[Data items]
+===+

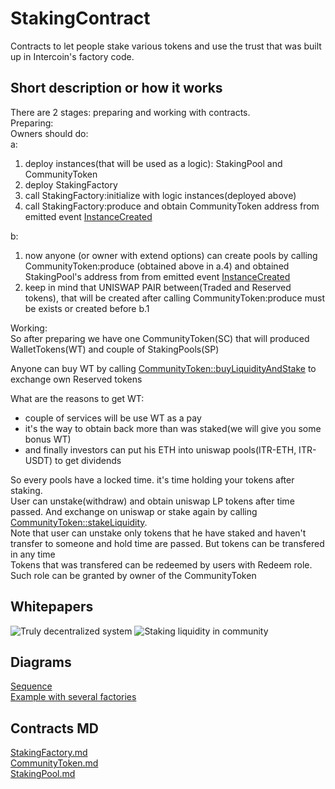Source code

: # StakingContract
Contracts to let people stake various tokens and use the trust that was built up in Intercoin's factory code.

## Short description or how it works
There are 2 stages: preparing and working with contracts.  
Preparing:  
Owners should do:  
a:  
1. deploy instances(that will be used as a logic): StakingPool and CommunityToken  
2. deploy StakingFactory   
3. call StakingFactory:initialize with logic instances(deployed above)  
4. call StakingFactory:produce and obtain CommunityToken address from emitted event [InstanceCreated](docs/contracts/StakingFactory.md#instancecreated)  

b:
1. now anyone (or owner with extend options) can create pools by calling CommunityToken:produce (obtained above in a.4) and obtained StakingPool's address from from emitted event [InstanceCreated](docs/contracts/CommunityToken.md#instancecreated)  
2. keep in mind that UNISWAP PAIR between(Traded and Reserved tokens), that will be created after calling CommunityToken:produce must be exists or created before b.1  
  
Working:  
So after preparing we have one CommunityToken(SC) that will produced WalletTokens(WT) and couple of StakingPools(SP)  
  
Anyone can buy WT by calling [CommunityToken::buyLiquidityAndStake](docs/contracts/StakingContract.md#buyliquidityandstake) to exchange own Reserved tokens  
  
What are the reasons to get WT:  
- couple of services will be use WT as a pay  
- it's the way to obtain back more than was staked(we will give you some bonus WT)  
- and finally investors can put his ETH into uniswap pools(ITR-ETH, ITR-USDT) to get dividends  
  
So every pools have a locked time. it's time holding your tokens after staking.  
User can unstake(withdraw) and obtain uniswap LP tokens after time passed. And exchange on uniswap or stake again by calling [CommunityToken::stakeLiquidity](docs/contracts/CommunityToken.md#stakeliquidity).  
Note that user can unstake only tokens that he have staked and haven't transfer  to someone and hold time are passed. But tokens can be transfered in any time  
Tokens that was transfered can be redeemed by users with Redeem role. Such role can be granted by owner of the CommunityToken  

## Whitepapers

![Truly decentralized system](https://github.com/Intercoin/StakingContract/blob/assets/images/whitepapers/truly-decentralized-system.jpg)
![Staking liquidity in community](https://github.com/Intercoin/StakingContract/blob/assets/images/whitepapers/staking-liquidity-in-community.jpg)
  
## Diagrams
[Sequence](https://github.com/Intercoin/StakingContract/wiki/Diagrams/sequence)  
[Example with several factories](https://github.com/Intercoin/StakingContract/wiki/Diagrams/example-with-several-factories)

## Contracts MD
[StakingFactory.md](docs/contracts/StakingFactory.md)<br>
[CommunityToken.md](docs/contracts/CommunityToken.md)<br>
[StakingPool.md](docs/contracts/StakingPool.md)<br>


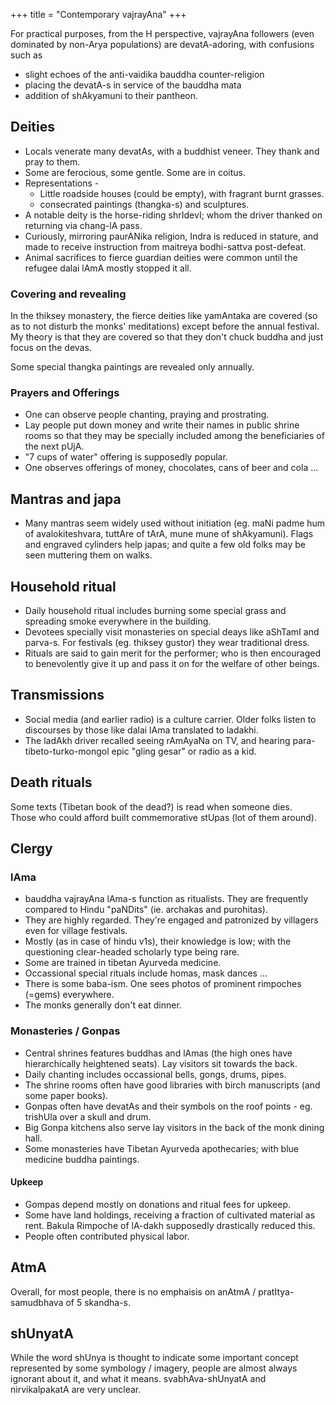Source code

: +++
title = "Contemporary vajrayAna"
+++

For practical purposes, from the H perspective, vajrayAna followers (even dominated by non-Arya populations) are devatA-adoring, with confusions such as 

- slight echoes of the anti-vaidika bauddha counter-religion
- placing the devatA-s in service of the bauddha mata
- addition of shAkyamuni to their pantheon. 

## Deities

- Locals venerate many devatAs, with a buddhist veneer. They thank and pray to them.
- Some are ferocious, some gentle. Some are in coitus.
- Representations - 
  - Little roadside houses (could be empty), with fragrant burnt grasses.
  - consecrated paintings (thangka-s) and sculptures.
- A notable deity is the horse-riding shrIdevI; whom the driver thanked on returning via chang-lA pass.
- Curiously, mirroring paurANika religion, Indra is reduced in stature, and made to receive instruction from maitreya bodhi-sattva post-defeat.
- Animal sacrifices to fierce guardian deities were common until the refugee dalai lAmA mostly stopped it all.


### Covering and revealing
In the thiksey monastery, the fierce deities like yamAntaka are covered (so as to not disturb the monks' meditations) except before the annual festival. My theory is that they are covered so that they don't chuck buddha and just focus on the devas.

Some special thangka paintings are revealed only annually.

### Prayers and Offerings
- One can observe people chanting, praying and prostrating.
- Lay people put down money and write their names in public shrine rooms so that they may be specially included among the beneficiaries of the next pUjA.
- "7 cups of water" offering is supposedly popular.
- One observes offerings of money, chocolates, cans of beer and cola ...

## Mantras and japa
- Many mantras seem widely used without initiation (eg. maNi padme hum of avalokiteshvara, tuttAre of tArA, mune mune of shAkyamuni). Flags and engraved cylinders help japas; and quite a few old folks may be seen muttering them on walks.

## Household ritual
- Daily household ritual includes burning some special grass and spreading smoke everywhere in the building.
- Devotees specially visit monasteries on special deays like aShTamI and parva-s. For festivals (eg. thiksey gustor) they wear traditional dress.
- Rituals are said to gain merit for the performer; who is then encouraged to benevolently give it up and pass it on for the welfare of other beings.

## Transmissions
- Social media (and earlier radio) is a culture carrier. Older folks listen to discourses by those like dalai lAma translated to ladakhi. 
- The ladAkh driver recalled seeing rAmAyaNa on TV, and hearing para-tibeto-turko-mongol epic "gling gesar" or radio as a kid.


## Death rituals
Some texts (Tibetan book of the dead?) is read when someone dies.  
Those who could afford built commemorative stUpas (lot of them around). 

## Clergy
### lAma
- bauddha vajrayAna lAma-s function as ritualists. They are frequently compared to Hindu "paNDits" (ie. archakas and purohitas).
- They are highly regarded. They're engaged and patronized by villagers even for village festivals. 
- Mostly (as in case of hindu v1s), their knowledge is low; with the questioning clear-headed scholarly type being rare.
- Some are trained in tibetan Ayurveda medicine.
- Occassional special rituals include homas, mask dances ...
- There is some baba-ism. One sees photos of prominent rimpoches (=gems) everywhere.
- The monks generally don't eat dinner.

### Monasteries / Gonpas
- Central shrines features buddhas and lAmas (the high ones have hierarchically heightened seats). Lay visitors sit towards the back.
- Daily chanting includes occassional bells, gongs, drums, pipes.
- The shrine rooms often have good libraries with birch manuscripts (and some paper books).
- Gonpas often have devatAs and their symbols on the roof points - eg. trishUla over a skull and drum.
- Big Gonpa kitchens also serve lay visitors in the back of the monk dining hall.
- Some monasteries have Tibetan Ayurveda apothecaries; with blue medicine buddha paintings.

#### Upkeep
- Gompas depend mostly on donations and ritual fees for upkeep.
- Some have land holdings, receiving a fraction of cultivated material as rent. Bakula Rimpoche of lA-dakh supposedly drastically reduced this.
- People often contributed physical labor.

## AtmA
Overall, for most people, there is no emphaisis on anAtmA / pratItya-samudbhava of 5 skandha-s. 

## shUnyatA
While the word shUnya is thought to indicate some important concept represented by some symbology / imagery, people are almost always ignorant about it, and what it means. svabhAva-shUnyatA and nirvikalpakatA are very unclear.
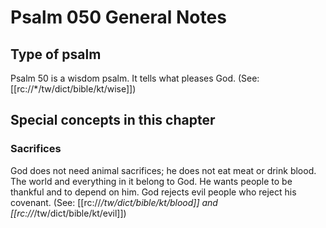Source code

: # Psalm 050 General Notes
## Type of psalm

Psalm 50 is a wisdom psalm. It tells what pleases God. (See: [[rc://*/tw/dict/bible/kt/wise]])

## Special concepts in this chapter

### Sacrifices
God does not need animal sacrifices; he does not eat meat or drink blood. The world and everything in it belong to God. He wants people to be thankful and to depend on him. God rejects evil people who reject his covenant. (See: [[rc://*/tw/dict/bible/kt/blood]] and [[rc://*/tw/dict/bible/kt/evil]])
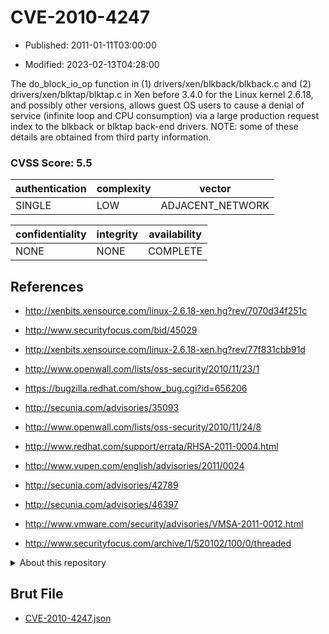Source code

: # CVE-2010-4247

- Published: 2011-01-11T03:00:00

- Modified: 2023-02-13T04:28:00

The do_block_io_op function in (1) drivers/xen/blkback/blkback.c and (2) drivers/xen/blktap/blktap.c in Xen before 3.4.0 for the Linux kernel 2.6.18, and possibly other versions, allows guest OS users to cause a denial of service (infinite loop and CPU consumption) via a large production request index to the blkback or blktap back-end drivers. NOTE: some of these details are obtained from third party information.

### CVSS Score: **5.5**

| authentication | complexity | vector |
| --- | --- | --- |
| SINGLE | LOW | ADJACENT_NETWORK |

| confidentiality | integrity | availability |
| --- | --- | --- |
| NONE | NONE | COMPLETE |

## References

* http://xenbits.xensource.com/linux-2.6.18-xen.hg?rev/7070d34f251c

* http://www.securityfocus.com/bid/45029

* http://xenbits.xensource.com/linux-2.6.18-xen.hg?rev/77f831cbb91d

* http://www.openwall.com/lists/oss-security/2010/11/23/1

* https://bugzilla.redhat.com/show_bug.cgi?id=656206

* http://secunia.com/advisories/35093

* http://www.openwall.com/lists/oss-security/2010/11/24/8

* http://www.redhat.com/support/errata/RHSA-2011-0004.html

* http://www.vupen.com/english/advisories/2011/0024

* http://secunia.com/advisories/42789

* http://secunia.com/advisories/46397

* http://www.vmware.com/security/advisories/VMSA-2011-0012.html

* http://www.securityfocus.com/archive/1/520102/100/0/threaded

<details>
<summary>About this repository</summary> 

  This repository is part of the project [Live Hack CVE](https://github.com/Live-Hack-CVE). Main website can be found [www.live-hack.org](https://www.live-hack.org) 
  
  Made by [Sn0wAlice](https://github.com/Sn0wAlice) for the people that care about security and need to have a feed of the latest CVEs. Hope you enjoy it, don't forget to star the repo and follow me on [Twitter](https://twitter.com/Sn0wAlice) and [Github](https://github.com/Sn0wAlice). And that is my [personnal website](https://www.alice-snow.me/)

  - [Home Page](https://github.com/Live-Hack-CVE)
  - [Framework](https://github.com/Live-Hack-CVE/cve-framework)
  - [CVE database](https://github.com/Live-Hack-CVE/full_database)
  - [Changelog](https://github.com/Live-Hack-CVE/Changelog)
</details>

## Brut File

* [CVE-2010-4247.json](https://raw.githubusercontent.com/Live-Hack-CVE/full_database/main/cves/2010/CVE-2010-4247.json)

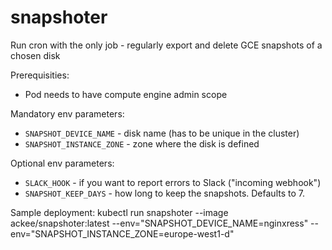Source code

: # snapshoter 

Run cron with the only job - regularly export and delete GCE snapshots of a chosen disk

Prerequisities:
* Pod needs to have compute engine admin scope 

Mandatory env parameters:

* `SNAPSHOT_DEVICE_NAME` - disk name (has to be unique in the cluster)
* `SNAPSHOT_INSTANCE_ZONE` - zone where the disk is defined

Optional env parameters:
* `SLACK_HOOK` - if you want to report errors to Slack ("incoming webhook")
* `SNAPSHOT_KEEP_DAYS` - how long to keep the snapshots. Defaults to 7.

Sample deployment:
    kubectl run snapshoter --image ackee/snapshoter:latest --env="SNAPSHOT_DEVICE_NAME=nginxress" --env="SNAPSHOT_INSTANCE_ZONE=europe-west1-d"

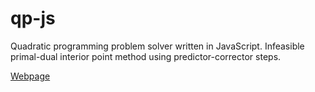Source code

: # qp-js

Quadratic programming problem solver written in JavaScript. Infeasible primal-dual interior point method using predictor-corrector steps.

[Webpage](https://albfre.github.io/qp-js/)
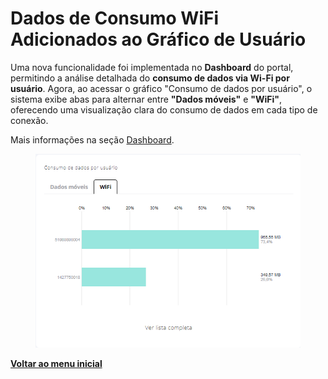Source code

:# Dados de Consumo WiFi Adicionados ao Gráfico de Usuário

Uma nova funcionalidade foi implementada no **Dashboard** do portal, permitindo a análise detalhada do **consumo de dados via Wi-Fi por usuário**. Agora, ao acessar o gráfico "Consumo de dados por usuário", o sistema exibe abas para alternar entre **"Dados móveis"** e **"WiFi"**, oferecendo uma visualização clara do consumo de dados em cada tipo de conexão.

Mais informações na seção [Dashboard](../../portal/dashboard.md).

<figure><img src="../../../.gitbook/assets/image (422).png" alt=""><figcaption></figcaption></figure>

[**Voltar ao menu inicial**](./)
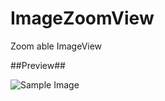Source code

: # ImageZoomView
Zoom able ImageView

##Preview##

![Sample Image](https://github.com/kongsin/ImageZoomView/blob/master/videotogif_2017.02.06_01.15.49.gif)
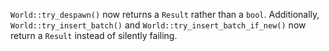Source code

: `World::try_despawn()` now returns a `Result` rather than a `bool`. Additionally, `World::try_insert_batch()` and `World::try_insert_batch_if_new()` now return a `Result` instead of silently failing.
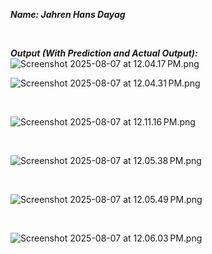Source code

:***Name: Jahren Hans Dayag***

<br>

***Output (With Prediction and Actual Output):*** 
<br>
![Screenshot 2025-08-07 at 12.04.17 PM.png](Screenshot%202025-08-07%20at%2012.04.17%E2%80%AFPM.png)
<br>

![Screenshot 2025-08-07 at 12.04.31 PM.png](Screenshot%202025-08-07%20at%2012.04.31%E2%80%AFPM.png)

<br>

![Screenshot 2025-08-07 at 12.11.16 PM.png](Screenshot%202025-08-07%20at%2012.11.16%E2%80%AFPM.png)

<br>

![Screenshot 2025-08-07 at 12.05.38 PM.png](Screenshot%202025-08-07%20at%2012.05.38%E2%80%AFPM.png)

<br>

![Screenshot 2025-08-07 at 12.05.49 PM.png](Screenshot%202025-08-07%20at%2012.05.49%E2%80%AFPM.png)

<br>

![Screenshot 2025-08-07 at 12.06.03 PM.png](Screenshot%202025-08-07%20at%2012.06.03%E2%80%AFPM.png)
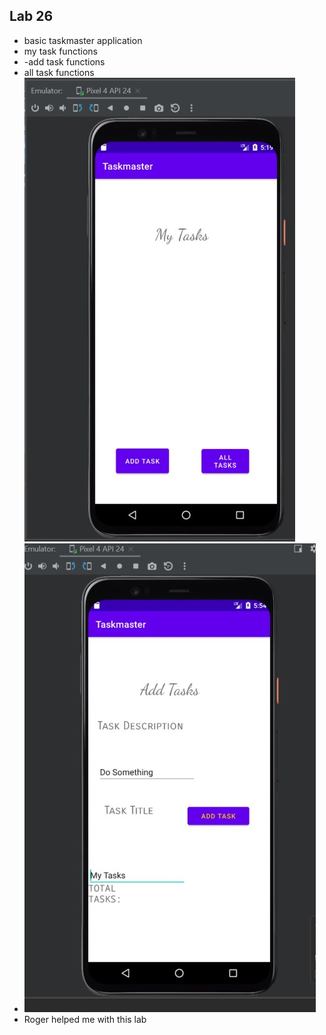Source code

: ## Lab 26

- basic taskmaster application 
- my task functions
- -add task functions
- all task functions
![taskmasterpic1](/imgs/taskmasterpic1.jpg)
- ![addTasks](/imgs/addtasks.jpg)
- Roger helped me with this lab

+===+

- [ABOUT THIS EXERCISE]
From the records above, copy only the lines running from the line containing "- Gompas depend" to the line containing "## Type of psalm", both ends included. Leave the pictures out.

- [ANSWER FOR THE TASK]
- Gompas depend mostly on donations and ritual fees for upkeep.
- Some have land holdings, receiving a fraction of cultivated material as rent. Bakula Rimpoche of lA-dakh supposedly drastically reduced this.
- People often contributed physical labor.

## AtmA
Overall, for most people, there is no emphaisis on anAtmA / pratItya-samudbhava of 5 skandha-s. 

## shUnyatA
While the word shUnya is thought to indicate some important concept represented by some symbology / imagery, people are almost always ignorant about it, and what it means. svabhAva-shUnyatA and nirvikalpakatA are very unclear.
Source code

: # Psalm 050 General Notes
## Type of psalm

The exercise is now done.